Something that also never gets done these days is darn the holes in socks, it's easier to just throw them away.
Darning is making tiny niche comeback in some "slow fashion" circles. Someone brought back speedweve darning looms ( you can buy knock offs / unbranded ones on ebay and amazon) and there are workshops for visible mending and videos all over youtube.

So while most people will just buy a new pair the skill isn't dying.

I will throw "changing a car wheel at the roadside" in the dying skills ring (most new cars don't even have a spare) and making a sand pit to store vegetables in the garden over winter.
 
I bet kids these days wouldn’t have a clue if the toilet was blocked and you told them to go and get a coat hanger.
Neither would I to be truthful, I've always used a latex glove and my hand followed by chucking away the glove and vigorously washing the hand.
Before my son's now fiance moved in with him, she shared a house with three other nurses and their (only) toilet blocked (the landlord told them he would come the week after) so Son Q faced with the possibility of looking wimpy before the woman he loved took my box of latex gloves and rose to the challenge of proving his manliness to her by unblocking it.
 
Based on this thread, I feel a veritable alpha given that I can:
  • Light a fire
  • Damp down a fire
  • Sew on a button
  • Stitch up a rip
  • Polish a pair of shoes
  • Unblock a toilet
  • Descale a kettle
  • Defrost a freezer
  • Cook from scratch
  • Carve a roast bird
  • Turn a carcass into stock
  • Gut a fish
  • Brew tea from leaves
  • Write a letter
  • Make and receive phone calls
  • Change a car tyre
  • Repair a puncture on a bike
  • Change a plug
  • Replace a lightbulb
  • Solder in a battery
I make no claims about the quality of my abilities in any of these areas.
 
Neither would I to be truthful, I've always used a latex glove and my hand followed by chucking away the glove and vigorously washing the hand.
Before my son's now fiance moved in with him, she shared a house with three other nurses and their (only) toilet blocked (the landlord told them he would come the week after) so Son Q faced with the possibility of looking wimpy before the woman he loved took my box of latex gloves and rose to the challenge of proving his manliness to her by unblocking it.

Does no one have a plunger?
 
Forgot polishing shoes - it's getting harder to find shoe shine as people do use it less these days it seems.

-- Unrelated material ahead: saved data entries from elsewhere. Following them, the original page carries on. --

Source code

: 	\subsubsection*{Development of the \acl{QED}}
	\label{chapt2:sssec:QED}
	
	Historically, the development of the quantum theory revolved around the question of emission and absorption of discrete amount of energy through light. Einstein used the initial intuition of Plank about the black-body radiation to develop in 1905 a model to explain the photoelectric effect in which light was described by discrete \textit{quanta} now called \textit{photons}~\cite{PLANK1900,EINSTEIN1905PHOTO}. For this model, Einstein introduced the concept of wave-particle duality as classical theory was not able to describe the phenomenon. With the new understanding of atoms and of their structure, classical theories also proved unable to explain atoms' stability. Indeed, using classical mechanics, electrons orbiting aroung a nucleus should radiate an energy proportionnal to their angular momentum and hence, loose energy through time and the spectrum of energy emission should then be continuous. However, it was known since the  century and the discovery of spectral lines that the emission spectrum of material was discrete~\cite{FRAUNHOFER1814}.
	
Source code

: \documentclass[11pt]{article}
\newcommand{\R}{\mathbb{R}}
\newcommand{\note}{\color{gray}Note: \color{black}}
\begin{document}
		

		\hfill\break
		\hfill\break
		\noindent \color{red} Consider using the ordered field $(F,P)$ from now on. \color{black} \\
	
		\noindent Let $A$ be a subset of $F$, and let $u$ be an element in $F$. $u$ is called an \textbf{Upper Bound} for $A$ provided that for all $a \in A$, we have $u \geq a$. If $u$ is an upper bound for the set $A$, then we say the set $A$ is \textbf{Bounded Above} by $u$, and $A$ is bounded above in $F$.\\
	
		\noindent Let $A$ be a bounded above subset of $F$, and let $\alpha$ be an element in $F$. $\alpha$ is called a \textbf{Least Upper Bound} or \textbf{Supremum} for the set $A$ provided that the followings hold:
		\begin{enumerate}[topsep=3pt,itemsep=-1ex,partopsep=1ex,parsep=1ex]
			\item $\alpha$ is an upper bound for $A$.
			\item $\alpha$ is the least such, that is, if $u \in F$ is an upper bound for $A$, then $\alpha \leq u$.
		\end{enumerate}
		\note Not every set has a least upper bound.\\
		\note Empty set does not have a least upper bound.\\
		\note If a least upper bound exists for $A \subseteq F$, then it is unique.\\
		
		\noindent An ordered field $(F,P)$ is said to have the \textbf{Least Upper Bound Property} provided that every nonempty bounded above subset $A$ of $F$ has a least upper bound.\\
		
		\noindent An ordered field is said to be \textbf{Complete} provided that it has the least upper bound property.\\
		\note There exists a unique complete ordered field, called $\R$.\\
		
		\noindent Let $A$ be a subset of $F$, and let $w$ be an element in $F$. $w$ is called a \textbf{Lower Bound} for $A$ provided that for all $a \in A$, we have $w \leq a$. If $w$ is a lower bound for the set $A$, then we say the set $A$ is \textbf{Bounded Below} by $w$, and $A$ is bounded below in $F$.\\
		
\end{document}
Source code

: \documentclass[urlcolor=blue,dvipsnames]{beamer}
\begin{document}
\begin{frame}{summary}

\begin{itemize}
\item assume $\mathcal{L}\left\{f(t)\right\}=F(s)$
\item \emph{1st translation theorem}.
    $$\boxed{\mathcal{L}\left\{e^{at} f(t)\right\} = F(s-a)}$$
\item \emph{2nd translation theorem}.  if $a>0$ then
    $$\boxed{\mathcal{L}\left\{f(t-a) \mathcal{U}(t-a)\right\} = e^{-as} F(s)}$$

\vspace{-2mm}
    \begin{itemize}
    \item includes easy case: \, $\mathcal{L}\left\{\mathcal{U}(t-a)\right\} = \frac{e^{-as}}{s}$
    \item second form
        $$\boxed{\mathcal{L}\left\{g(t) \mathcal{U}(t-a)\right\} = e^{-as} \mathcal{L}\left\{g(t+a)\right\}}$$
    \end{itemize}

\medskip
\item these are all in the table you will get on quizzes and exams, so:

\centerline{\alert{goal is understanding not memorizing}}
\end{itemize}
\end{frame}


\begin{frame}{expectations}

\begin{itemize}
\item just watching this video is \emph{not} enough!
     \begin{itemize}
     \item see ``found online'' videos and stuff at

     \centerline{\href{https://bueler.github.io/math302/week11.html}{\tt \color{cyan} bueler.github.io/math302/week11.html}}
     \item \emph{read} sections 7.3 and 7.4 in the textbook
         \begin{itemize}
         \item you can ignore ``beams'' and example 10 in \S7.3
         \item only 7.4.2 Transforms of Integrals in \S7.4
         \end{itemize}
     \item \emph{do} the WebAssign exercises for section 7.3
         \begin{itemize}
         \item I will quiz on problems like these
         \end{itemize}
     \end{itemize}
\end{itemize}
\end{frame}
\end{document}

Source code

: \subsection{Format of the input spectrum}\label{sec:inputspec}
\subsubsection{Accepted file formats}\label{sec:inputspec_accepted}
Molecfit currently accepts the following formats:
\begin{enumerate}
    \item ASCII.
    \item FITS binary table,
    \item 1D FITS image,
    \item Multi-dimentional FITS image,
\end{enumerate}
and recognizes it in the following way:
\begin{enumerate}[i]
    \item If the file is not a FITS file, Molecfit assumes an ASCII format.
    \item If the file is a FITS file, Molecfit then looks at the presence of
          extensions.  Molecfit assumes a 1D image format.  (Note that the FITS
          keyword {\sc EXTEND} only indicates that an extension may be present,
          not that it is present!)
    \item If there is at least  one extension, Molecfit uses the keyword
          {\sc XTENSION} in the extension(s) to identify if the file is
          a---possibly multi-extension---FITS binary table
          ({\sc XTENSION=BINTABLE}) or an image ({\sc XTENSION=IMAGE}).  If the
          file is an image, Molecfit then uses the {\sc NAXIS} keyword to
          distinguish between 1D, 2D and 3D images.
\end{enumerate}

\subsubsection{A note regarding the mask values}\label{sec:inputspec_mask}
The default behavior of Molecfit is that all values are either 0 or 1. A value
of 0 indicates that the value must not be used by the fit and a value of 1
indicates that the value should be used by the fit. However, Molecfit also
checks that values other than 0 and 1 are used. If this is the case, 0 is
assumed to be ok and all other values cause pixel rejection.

I remember polishing shoes quite a lot as a kid, but only do it now and then these days.
 
(New) Plugs are all sealed now though, aren’t they? I think there’s been a deliberate move away from letting people wire plugs. Probably to make them buy a new one rather than rewire an old one.
Well, the UK was the only place I knew of where this was a thing. Presumably due to the fact that round-pin plugs were a thing long after square-pin came in, so you might not have the right one. Eventually modernisation took over completely. I assume.
 
Based on this thread, I feel a veritable alpha given that I can:
  • Light a fire
  • Damp down a fire
  • Sew on a button
  • Stitch up a rip
  • Polish a pair of shoes
  • Unblock a toilet
  • Descale a kettle
  • Defrost a freezer
  • Cook from scratch
  • Carve a roast bird
  • Turn a carcass into stock
  • Gut a fish
  • Brew tea from leaves
  • Write a letter
  • Make and receive phone calls
  • Change a car tyre
  • Repair a puncture on a bike
  • Change a plug
  • Replace a lightbulb

very handy list.
i can also tie both a four-in-hand and a bowtie (which is the same knot as a shoelace).
 
I'm not sure it's seen as domestic skill as such now but wallpapering. Everyone I know gets someone in to do it now.
My Mum did all the painting and decorating in our home and taught me how to wallpaper.
All my textbooks were covered in old wallpaper too.

Taking up trousers. One of the first things I was taught (coming from a family of short arses.)
 
When you cut a bedsheet in half and sew the two bits back together so the seam is made of the original outside edges. Means if it's getting worn in the middle it lasts a bit longer. I remember my Nan doing it.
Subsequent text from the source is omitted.